I'm trying to write a problem for my students in an algebra-based physics class. We have a flight simulator and I've got a glider in the simulator that has a couple rocket boosters attached. Students know the mass of the glider, the thrust of the boosters, and the burn time of the boosters. The mass change of the boosters is negligible compared to the total mass of the glider-booster system. Students can fly the glider in the simulator, ignite the boosters, and watch the plane climb and accelerate. The simulator can export telemetry data (velocity and altitude) during the burn.

I want to ask the students how efficient the boosters are. We're learning about energy, and the students can compute the total change in energy between the start and end of the rocket burn $$\Delta E_{T}=\Delta E_{P} + \Delta E_{K}=mg(h_2 - h_1) + \frac{1}{2}m(v_2^2-v_1^2)$$ And if they knew how much work the boosters did on the glider, they could compute how much energy was lost to drag by subtracting the measured increase in energy from the total work done by the boosters. $$W_d = W_{boosters}-\Delta E_T$$ The problem comes in that the work equation is integral $$W = \int \textbf{F}\cdot d\textbf{s}$$ And the flight path of the glider, in this instance, is curved when velocity and altitude change simultaneously, so the only way to do this accurately is to integrate the pathlength.

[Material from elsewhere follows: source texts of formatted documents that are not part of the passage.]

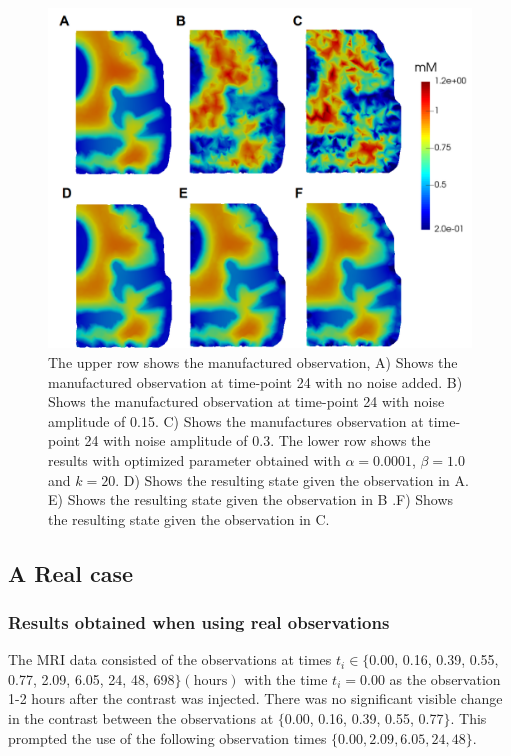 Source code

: \documentclass[12pt,a4paper]{article}
\begin{document}
\begin{figure}
\centering
\includegraphics[scale=0.4]{noise-24.png}
\caption{The upper row shows the manufactured observation, A) Shows the manufactured observation at time-point 24 with no noise added. B) Shows the manufactured observation at time-point 24 with noise amplitude of 0.15. C) Shows the manufactures observation at time-point 24 with noise amplitude of 0.3. The lower row shows the results with optimized parameter obtained with $\alpha=0.0001$, $\beta=1.0$ and $k=20$. D) Shows the resulting state given the observation in A. E)  Shows the resulting state given the observation in B .F) Shows the resulting state given the observation in C.  }
\label{24hourswithnoise}
\end{figure}

\subsection{A Real case} 

\subsubsection{Results obtained when using real observations}
The MRI data consisted of the observations at times $t_i \in \lbrace$0.00, 0.16, 0.39, 0.55, 0.77, 2.09, 6.05, 24, 48, 698$\rbrace \mathrm{(hours)}$ with the time $t_i=0.00$ as the observation 1-2 hours after the contrast was injected. There was no significant visible change in the contrast between the observations at $\lbrace$0.00, 0.16, 0.39, 0.55, 0.77$\rbrace$. This prompted the use of the following observation times  $\lbrace0.00, 2.09, 6.05, 24, 48\rbrace$. 
\end{document}
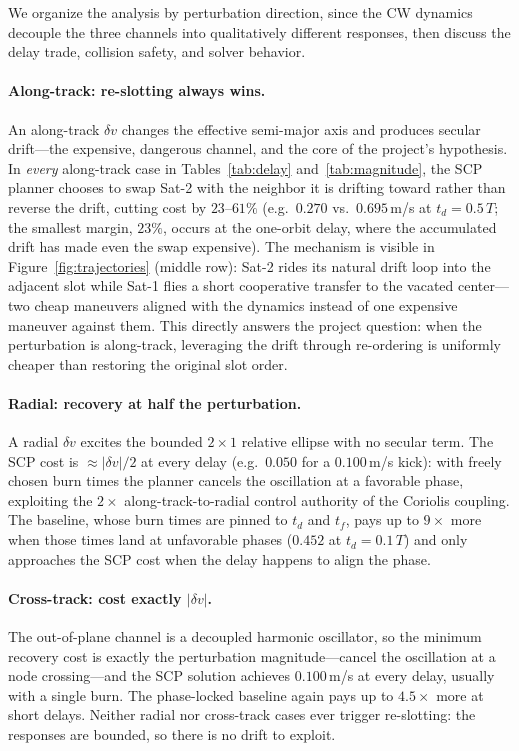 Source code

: \documentclass[10pt,twocolumn,letterpaper]{article}
\begin{document}
We organize the analysis by perturbation direction, since the CW dynamics
decouple the three channels into qualitatively different responses, then
discuss the delay trade, collision safety, and solver behavior.

\paragraph{Along-track: re-slotting always wins.}
An along-track $\delta v$ changes the effective semi-major axis and produces
secular drift---the expensive, dangerous channel, and the core of the
project's hypothesis. In \emph{every} along-track case in
Tables~\ref{tab:delay} and~\ref{tab:magnitude}, the SCP planner chooses to
swap Sat-2 with the neighbor it is drifting toward rather than reverse the
drift, cutting cost by $23$--$61\%$ (e.g.\ $0.270$ vs.\ $0.695$\,m/s at
$t_d = 0.5\,T$; the smallest margin, $23\%$, occurs at the one-orbit delay,
where the accumulated drift has made even the swap expensive). The mechanism is visible in
Figure~\ref{fig:trajectories} (middle row): Sat-2 rides its natural drift
loop into the adjacent slot while Sat-1 flies a short cooperative transfer to
the vacated center---two cheap maneuvers aligned with the dynamics instead of
one expensive maneuver against them. This directly answers the project
question: when the perturbation is along-track, leveraging the drift through
re-ordering is uniformly cheaper than restoring the original slot order.

\paragraph{Radial: recovery at half the perturbation.}
A radial $\delta v$ excites the bounded $2{\times}1$ relative ellipse with no
secular term. The SCP cost is $\approx|\delta v|/2$ at every delay
(e.g.\ $0.050$ for a $0.100$\,m/s kick): with freely chosen burn times the
planner cancels the oscillation at a favorable phase, exploiting the
$2{\times}$ along-track-to-radial control authority of the Coriolis coupling.
The baseline, whose burn times are pinned to $t_d$ and $t_f$, pays up to
$9\times$ more when those times land at unfavorable phases ($0.452$ at
$t_d = 0.1\,T$) and only approaches the SCP cost when the delay happens to
align the phase.

\paragraph{Cross-track: cost exactly $|\delta v|$.}
The out-of-plane channel is a decoupled harmonic oscillator, so the minimum
recovery cost is exactly the perturbation magnitude---cancel the oscillation
at a node crossing---and the SCP solution achieves $0.100$\,m/s at every
delay, usually with a single burn. The phase-locked baseline again pays up to
$4.5\times$ more at short delays. Neither radial nor cross-track cases ever
trigger re-slotting: the responses are bounded, so there is no drift to
exploit.
\end{document}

If we could hold the altitude of the glider constant, so that it was just accelerating and not also climbing, the change in total energy simplifies to the change in kinetic energy. Students can compute how much momentum the boosters impart on the glider using the thrust and burn time $$\textbf{F}_T \Delta t=\Delta \textbf{p}=m \Delta \textbf{v}$$ And use the $\Delta$v to compute the change in kinetic energy that would be predicted in a frictionless vacuum. Then, computing the actual change in kinetic energy, they could determine the work done by drag. $$W_d = \frac{1}{2}m\big[\big((v_1+\Delta v)^2 - v_1^2 \big) - (v_2^2-v_1^2)\big]$$

Similarly, if we could hold the speed of the glider constant, and have it climb at that steady speed, the path of the glider would be a straight line. We could determine its length with the starting velocity and the burn time, use the work equation to determine the energy added to the system by the boosters and subtract the measured increase in energy due to altitude gain to determine the work done by drag. $$W_d =F_Tv_{1=2}\Delta t -mg\Delta h$$

But there's no easy way to ensure that the glider will maintain constant speed or constant velocity during the burn as there are no altitude-hold or speed-hold controllers built in. Students can't be expected to have the piloting skills to do this themselves either so I was kind of hoping they could do this exercise stick-free.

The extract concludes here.